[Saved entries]
-- -- --
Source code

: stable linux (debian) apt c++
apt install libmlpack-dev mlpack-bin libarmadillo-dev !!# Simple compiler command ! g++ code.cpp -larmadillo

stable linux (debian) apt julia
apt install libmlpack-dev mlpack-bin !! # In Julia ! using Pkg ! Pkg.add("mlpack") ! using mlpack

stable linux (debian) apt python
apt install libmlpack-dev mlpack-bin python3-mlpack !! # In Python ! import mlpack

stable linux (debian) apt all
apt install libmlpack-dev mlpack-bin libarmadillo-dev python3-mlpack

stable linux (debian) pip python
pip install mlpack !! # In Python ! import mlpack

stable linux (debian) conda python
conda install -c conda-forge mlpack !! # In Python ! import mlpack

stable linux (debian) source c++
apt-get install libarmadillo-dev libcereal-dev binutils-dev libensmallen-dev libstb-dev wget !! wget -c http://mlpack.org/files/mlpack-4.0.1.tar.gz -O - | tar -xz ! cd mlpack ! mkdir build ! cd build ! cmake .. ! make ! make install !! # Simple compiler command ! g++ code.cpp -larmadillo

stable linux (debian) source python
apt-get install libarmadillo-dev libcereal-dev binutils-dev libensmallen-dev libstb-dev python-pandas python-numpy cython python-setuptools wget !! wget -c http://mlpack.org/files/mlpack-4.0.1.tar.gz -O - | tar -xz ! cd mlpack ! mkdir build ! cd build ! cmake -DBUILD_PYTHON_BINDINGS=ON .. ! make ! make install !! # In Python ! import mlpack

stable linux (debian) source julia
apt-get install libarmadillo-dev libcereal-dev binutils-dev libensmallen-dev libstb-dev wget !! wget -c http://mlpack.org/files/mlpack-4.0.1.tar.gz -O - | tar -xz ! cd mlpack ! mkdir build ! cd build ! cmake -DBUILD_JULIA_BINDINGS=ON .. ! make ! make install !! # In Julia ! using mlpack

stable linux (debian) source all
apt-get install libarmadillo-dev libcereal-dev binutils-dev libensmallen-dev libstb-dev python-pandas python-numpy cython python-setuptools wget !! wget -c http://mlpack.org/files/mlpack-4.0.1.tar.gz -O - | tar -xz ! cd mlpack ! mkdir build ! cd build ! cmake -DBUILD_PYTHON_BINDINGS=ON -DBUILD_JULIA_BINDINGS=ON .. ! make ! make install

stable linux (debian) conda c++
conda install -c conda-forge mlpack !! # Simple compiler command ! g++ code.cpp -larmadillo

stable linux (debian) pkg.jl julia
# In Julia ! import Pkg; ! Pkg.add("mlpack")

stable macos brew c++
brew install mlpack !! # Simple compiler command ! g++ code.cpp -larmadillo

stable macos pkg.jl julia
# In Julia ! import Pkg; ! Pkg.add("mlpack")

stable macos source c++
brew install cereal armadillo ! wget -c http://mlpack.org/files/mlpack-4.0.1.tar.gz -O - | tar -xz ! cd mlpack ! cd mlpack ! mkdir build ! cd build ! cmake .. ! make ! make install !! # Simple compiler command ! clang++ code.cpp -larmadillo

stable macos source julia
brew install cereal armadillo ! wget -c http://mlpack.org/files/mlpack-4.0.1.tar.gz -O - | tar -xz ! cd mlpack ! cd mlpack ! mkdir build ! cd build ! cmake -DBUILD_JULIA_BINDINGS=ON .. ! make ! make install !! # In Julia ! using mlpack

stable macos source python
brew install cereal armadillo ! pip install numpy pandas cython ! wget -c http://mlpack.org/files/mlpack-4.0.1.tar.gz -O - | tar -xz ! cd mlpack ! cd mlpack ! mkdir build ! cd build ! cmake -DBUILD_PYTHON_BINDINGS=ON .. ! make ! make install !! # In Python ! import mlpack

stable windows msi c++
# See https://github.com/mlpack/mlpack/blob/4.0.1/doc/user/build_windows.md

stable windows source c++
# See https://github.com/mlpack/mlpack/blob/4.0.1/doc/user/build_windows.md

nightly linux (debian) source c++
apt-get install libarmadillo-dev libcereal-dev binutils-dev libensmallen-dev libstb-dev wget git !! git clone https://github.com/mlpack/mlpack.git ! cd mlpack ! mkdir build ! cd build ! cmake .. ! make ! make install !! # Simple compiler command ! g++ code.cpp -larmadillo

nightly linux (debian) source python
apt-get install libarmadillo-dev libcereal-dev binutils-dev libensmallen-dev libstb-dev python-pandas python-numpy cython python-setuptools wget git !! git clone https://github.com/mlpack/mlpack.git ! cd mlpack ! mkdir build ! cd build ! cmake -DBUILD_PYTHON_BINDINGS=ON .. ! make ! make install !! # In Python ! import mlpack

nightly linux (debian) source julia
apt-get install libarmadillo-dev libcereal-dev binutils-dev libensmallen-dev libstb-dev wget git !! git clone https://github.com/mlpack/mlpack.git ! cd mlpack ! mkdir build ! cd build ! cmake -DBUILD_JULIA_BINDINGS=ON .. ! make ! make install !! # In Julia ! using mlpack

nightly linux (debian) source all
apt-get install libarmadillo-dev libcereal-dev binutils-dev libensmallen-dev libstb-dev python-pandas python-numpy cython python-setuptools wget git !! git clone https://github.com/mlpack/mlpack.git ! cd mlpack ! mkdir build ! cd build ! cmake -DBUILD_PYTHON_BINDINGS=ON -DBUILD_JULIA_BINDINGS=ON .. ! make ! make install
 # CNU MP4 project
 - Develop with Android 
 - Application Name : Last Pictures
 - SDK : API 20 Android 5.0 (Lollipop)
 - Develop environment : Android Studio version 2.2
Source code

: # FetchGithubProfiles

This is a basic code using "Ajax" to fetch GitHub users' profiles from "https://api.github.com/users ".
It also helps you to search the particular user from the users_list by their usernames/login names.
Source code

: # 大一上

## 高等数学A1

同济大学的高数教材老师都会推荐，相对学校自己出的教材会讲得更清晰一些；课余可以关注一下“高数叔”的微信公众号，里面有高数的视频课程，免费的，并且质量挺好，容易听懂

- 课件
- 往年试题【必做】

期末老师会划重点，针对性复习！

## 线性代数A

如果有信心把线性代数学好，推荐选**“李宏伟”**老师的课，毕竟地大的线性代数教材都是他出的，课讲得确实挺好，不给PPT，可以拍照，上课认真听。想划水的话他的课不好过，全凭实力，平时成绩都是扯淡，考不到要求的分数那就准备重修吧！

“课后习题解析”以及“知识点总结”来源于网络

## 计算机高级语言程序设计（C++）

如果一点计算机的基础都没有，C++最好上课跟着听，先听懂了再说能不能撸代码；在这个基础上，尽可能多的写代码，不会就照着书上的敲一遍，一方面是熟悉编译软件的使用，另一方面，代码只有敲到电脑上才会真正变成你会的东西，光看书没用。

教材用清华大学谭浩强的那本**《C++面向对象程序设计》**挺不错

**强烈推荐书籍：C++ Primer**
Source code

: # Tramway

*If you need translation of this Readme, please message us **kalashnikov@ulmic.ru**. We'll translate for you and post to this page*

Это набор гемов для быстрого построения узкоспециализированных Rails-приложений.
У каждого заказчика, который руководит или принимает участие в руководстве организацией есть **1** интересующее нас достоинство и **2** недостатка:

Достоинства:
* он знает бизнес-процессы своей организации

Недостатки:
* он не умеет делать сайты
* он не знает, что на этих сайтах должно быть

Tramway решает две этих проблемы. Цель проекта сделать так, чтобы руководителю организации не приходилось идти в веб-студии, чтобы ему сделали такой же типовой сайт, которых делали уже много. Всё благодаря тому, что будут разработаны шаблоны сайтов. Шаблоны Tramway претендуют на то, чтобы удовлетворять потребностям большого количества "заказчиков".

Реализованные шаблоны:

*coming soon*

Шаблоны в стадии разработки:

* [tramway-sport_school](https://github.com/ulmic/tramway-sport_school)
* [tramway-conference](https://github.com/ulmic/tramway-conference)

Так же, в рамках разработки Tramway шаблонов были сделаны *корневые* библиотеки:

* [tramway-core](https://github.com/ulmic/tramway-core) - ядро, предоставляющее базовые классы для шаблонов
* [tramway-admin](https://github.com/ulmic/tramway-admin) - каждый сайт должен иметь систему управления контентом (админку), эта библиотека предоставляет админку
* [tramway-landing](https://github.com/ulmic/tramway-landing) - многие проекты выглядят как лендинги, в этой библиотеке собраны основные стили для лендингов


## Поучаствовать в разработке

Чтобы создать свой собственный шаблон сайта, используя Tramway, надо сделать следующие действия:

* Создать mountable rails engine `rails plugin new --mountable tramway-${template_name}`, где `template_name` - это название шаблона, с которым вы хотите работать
-- -- --
[Task brief] From the records above, copy only the lines starting with the line that holds "apt install libmlpack-dev mlpack-bin libarmadillo-dev !!#" and going on through the line that holds "stable linux (debian) apt python", exactly as written.

[Response box]
apt install libmlpack-dev mlpack-bin libarmadillo-dev !!# Simple compiler command ! g++ code.cpp -larmadillo

stable linux (debian) apt julia
apt install libmlpack-dev mlpack-bin !! # In Julia ! using Pkg ! Pkg.add("mlpack") ! using mlpack

stable linux (debian) apt python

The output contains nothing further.